**DATASET CONTENT**

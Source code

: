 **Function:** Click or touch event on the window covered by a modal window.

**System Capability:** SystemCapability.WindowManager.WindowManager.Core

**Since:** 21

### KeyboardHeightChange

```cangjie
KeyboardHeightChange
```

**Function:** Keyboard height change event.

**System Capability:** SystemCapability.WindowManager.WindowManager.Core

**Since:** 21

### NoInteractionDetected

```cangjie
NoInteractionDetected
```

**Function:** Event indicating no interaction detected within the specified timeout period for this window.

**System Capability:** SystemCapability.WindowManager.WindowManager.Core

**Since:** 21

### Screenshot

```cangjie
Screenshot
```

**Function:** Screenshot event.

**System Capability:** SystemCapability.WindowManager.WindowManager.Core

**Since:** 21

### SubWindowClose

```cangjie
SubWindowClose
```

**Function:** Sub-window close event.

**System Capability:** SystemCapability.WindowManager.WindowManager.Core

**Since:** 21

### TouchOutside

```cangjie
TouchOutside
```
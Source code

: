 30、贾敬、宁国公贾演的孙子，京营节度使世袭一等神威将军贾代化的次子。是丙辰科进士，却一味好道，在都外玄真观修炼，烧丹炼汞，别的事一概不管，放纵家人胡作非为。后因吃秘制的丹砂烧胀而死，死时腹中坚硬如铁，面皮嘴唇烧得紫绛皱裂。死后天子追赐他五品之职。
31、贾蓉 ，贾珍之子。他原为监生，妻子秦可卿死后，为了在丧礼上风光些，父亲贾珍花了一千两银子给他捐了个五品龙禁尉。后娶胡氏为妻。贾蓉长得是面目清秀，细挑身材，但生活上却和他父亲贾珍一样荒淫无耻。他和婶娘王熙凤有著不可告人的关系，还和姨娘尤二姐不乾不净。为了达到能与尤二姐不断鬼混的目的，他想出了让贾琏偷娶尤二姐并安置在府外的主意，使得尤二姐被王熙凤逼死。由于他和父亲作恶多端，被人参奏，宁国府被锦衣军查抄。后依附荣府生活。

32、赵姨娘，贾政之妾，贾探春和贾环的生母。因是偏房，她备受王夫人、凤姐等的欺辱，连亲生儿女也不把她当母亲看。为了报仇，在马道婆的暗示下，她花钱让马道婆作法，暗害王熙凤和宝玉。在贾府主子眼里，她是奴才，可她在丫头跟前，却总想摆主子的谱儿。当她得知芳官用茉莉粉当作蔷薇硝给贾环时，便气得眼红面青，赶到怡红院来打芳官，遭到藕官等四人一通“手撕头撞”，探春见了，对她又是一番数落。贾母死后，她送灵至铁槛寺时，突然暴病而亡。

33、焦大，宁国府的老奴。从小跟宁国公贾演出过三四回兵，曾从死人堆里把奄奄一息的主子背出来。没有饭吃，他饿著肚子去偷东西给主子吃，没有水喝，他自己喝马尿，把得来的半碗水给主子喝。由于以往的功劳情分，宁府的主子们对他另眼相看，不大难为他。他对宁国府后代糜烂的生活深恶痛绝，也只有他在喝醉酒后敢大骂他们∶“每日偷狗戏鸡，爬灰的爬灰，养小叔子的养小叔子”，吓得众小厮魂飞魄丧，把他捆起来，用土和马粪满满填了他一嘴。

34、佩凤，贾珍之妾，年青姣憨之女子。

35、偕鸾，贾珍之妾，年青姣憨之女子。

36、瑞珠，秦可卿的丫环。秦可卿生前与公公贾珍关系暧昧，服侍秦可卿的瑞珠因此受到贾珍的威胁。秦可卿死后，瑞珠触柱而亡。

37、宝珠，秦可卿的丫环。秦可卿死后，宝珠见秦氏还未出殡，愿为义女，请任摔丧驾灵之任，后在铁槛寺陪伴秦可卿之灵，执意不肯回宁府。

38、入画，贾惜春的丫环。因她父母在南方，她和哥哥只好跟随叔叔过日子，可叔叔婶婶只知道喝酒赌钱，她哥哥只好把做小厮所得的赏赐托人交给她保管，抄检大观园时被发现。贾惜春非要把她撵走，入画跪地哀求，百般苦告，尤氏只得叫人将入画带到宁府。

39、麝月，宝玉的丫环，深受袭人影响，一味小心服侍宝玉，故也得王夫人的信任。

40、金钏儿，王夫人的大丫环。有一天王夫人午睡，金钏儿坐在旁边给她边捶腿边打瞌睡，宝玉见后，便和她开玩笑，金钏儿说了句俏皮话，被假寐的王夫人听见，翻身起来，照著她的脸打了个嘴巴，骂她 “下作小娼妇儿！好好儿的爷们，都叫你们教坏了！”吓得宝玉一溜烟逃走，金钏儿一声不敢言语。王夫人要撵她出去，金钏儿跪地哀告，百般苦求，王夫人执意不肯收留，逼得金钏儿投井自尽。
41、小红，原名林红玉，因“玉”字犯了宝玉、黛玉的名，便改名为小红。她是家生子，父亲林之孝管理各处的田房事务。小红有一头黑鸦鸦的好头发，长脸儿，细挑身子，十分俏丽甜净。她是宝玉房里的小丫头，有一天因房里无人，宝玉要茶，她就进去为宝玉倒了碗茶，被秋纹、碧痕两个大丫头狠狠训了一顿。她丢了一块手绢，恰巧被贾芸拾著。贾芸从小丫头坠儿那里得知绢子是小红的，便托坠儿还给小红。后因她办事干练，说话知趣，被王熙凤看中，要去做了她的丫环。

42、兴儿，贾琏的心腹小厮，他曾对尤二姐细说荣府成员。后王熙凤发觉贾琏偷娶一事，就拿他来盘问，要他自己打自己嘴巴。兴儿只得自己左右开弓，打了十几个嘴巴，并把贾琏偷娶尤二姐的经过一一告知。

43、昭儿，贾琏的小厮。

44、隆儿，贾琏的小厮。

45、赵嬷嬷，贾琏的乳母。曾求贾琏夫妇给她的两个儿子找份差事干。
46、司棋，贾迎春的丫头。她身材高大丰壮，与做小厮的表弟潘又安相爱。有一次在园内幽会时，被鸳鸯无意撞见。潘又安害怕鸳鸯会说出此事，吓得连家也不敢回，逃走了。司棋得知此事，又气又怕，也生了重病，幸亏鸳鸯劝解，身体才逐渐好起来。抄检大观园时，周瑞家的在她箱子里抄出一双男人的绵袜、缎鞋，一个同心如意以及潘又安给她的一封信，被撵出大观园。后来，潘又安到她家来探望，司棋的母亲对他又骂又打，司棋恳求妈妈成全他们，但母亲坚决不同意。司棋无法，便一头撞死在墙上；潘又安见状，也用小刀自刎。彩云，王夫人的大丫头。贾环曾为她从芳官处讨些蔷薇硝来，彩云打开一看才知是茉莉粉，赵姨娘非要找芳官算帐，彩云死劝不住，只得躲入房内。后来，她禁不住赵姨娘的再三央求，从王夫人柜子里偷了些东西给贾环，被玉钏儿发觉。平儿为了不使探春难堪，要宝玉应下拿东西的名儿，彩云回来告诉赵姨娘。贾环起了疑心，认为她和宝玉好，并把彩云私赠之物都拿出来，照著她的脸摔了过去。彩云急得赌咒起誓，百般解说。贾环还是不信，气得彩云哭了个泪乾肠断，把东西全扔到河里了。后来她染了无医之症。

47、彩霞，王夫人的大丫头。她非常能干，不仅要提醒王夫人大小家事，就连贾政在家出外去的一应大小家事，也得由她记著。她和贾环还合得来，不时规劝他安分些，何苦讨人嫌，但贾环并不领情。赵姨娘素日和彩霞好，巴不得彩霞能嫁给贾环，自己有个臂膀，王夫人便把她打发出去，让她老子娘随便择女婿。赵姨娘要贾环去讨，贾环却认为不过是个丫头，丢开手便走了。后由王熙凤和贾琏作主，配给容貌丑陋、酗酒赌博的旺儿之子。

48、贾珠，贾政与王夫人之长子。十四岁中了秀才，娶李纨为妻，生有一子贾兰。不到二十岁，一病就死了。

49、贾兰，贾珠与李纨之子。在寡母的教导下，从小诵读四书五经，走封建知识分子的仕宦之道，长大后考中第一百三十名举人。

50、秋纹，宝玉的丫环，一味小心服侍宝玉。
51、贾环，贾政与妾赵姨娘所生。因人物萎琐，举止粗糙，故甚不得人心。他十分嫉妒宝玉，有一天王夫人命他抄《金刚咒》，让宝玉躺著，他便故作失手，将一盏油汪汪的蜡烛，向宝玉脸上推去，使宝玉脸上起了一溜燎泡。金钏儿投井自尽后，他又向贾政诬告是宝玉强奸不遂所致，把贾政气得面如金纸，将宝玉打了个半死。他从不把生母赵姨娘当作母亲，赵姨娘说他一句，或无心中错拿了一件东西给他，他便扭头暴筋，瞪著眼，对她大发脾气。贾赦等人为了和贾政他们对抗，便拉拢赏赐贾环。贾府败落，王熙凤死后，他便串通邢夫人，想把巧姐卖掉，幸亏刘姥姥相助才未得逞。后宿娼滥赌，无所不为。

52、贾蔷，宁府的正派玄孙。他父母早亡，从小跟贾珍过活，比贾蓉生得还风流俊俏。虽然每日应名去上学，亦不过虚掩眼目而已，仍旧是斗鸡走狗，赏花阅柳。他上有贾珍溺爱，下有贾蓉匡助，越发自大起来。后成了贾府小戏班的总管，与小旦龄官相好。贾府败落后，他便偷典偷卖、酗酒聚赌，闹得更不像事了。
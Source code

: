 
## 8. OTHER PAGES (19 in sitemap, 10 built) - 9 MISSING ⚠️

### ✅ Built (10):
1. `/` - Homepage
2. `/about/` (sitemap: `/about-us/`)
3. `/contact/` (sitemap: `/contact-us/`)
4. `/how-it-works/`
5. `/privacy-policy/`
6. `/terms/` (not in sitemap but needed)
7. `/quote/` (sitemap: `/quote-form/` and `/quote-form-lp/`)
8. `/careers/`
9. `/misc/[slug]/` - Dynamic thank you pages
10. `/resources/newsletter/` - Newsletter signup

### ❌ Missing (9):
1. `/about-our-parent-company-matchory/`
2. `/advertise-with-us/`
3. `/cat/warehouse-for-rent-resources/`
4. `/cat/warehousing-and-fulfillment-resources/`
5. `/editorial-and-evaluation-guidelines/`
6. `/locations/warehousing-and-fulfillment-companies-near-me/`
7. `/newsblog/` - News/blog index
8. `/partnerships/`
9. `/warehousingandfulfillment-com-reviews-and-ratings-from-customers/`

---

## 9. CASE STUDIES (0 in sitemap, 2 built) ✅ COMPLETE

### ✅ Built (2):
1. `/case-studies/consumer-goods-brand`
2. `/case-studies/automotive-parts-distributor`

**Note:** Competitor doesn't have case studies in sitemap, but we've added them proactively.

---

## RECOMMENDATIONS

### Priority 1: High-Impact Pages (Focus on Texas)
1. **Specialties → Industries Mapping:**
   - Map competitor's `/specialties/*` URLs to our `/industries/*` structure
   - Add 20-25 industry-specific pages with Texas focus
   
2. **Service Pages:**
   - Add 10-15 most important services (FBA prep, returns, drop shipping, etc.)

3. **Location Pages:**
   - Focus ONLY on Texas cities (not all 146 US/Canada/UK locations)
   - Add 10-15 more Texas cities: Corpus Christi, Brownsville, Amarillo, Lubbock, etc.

**YOUR INSTRUCTIONS**
From the entries above, extract only the lines running from the one containing "35、偕鸾，贾珍之妾，年青姣憨之女子。" through the one containing "45、赵嬷嬷，贾琏的乳母。曾求贾琏夫妇给她的两个儿子找份差事干。", inclusive.

**EXERCISE OUTPUT**
35、偕鸾，贾珍之妾，年青姣憨之女子。

36、瑞珠，秦可卿的丫环。秦可卿生前与公公贾珍关系暧昧，服侍秦可卿的瑞珠因此受到贾珍的威胁。秦可卿死后，瑞珠触柱而亡。

37、宝珠，秦可卿的丫环。秦可卿死后，宝珠见秦氏还未出殡，愿为义女，请任摔丧驾灵之任，后在铁槛寺陪伴秦可卿之灵，执意不肯回宁府。

38、入画，贾惜春的丫环。因她父母在南方，她和哥哥只好跟随叔叔过日子，可叔叔婶婶只知道喝酒赌钱，她哥哥只好把做小厮所得的赏赐托人交给她保管，抄检大观园时被发现。贾惜春非要把她撵走，入画跪地哀求，百般苦告，尤氏只得叫人将入画带到宁府。

39、麝月，宝玉的丫环，深受袭人影响，一味小心服侍宝玉，故也得王夫人的信任。

40、金钏儿，王夫人的大丫环。有一天王夫人午睡，金钏儿坐在旁边给她边捶腿边打瞌睡，宝玉见后，便和她开玩笑，金钏儿说了句俏皮话，被假寐的王夫人听见，翻身起来，照著她的脸打了个嘴巴，骂她 “下作小娼妇儿！好好儿的爷们，都叫你们教坏了！”吓得宝玉一溜烟逃走，金钏儿一声不敢言语。王夫人要撵她出去，金钏儿跪地哀告，百般苦求，王夫人执意不肯收留，逼得金钏儿投井自尽。
41、小红，原名林红玉，因“玉”字犯了宝玉、黛玉的名，便改名为小红。她是家生子，父亲林之孝管理各处的田房事务。小红有一头黑鸦鸦的好头发，长脸儿，细挑身子，十分俏丽甜净。她是宝玉房里的小丫头，有一天因房里无人，宝玉要茶，她就进去为宝玉倒了碗茶，被秋纹、碧痕两个大丫头狠狠训了一顿。她丢了一块手绢，恰巧被贾芸拾著。贾芸从小丫头坠儿那里得知绢子是小红的，便托坠儿还给小红。后因她办事干练，说话知趣，被王熙凤看中，要去做了她的丫环。

42、兴儿，贾琏的心腹小厮，他曾对尤二姐细说荣府成员。后王熙凤发觉贾琏偷娶一事，就拿他来盘问，要他自己打自己嘴巴。兴儿只得自己左右开弓，打了十几个嘴巴，并把贾琏偷娶尤二姐的经过一一告知。

43、昭儿，贾琏的小厮。

44、隆儿，贾琏的小厮。

45、赵嬷嬷，贾琏的乳母。曾求贾琏夫妇给她的两个儿子找份差事干。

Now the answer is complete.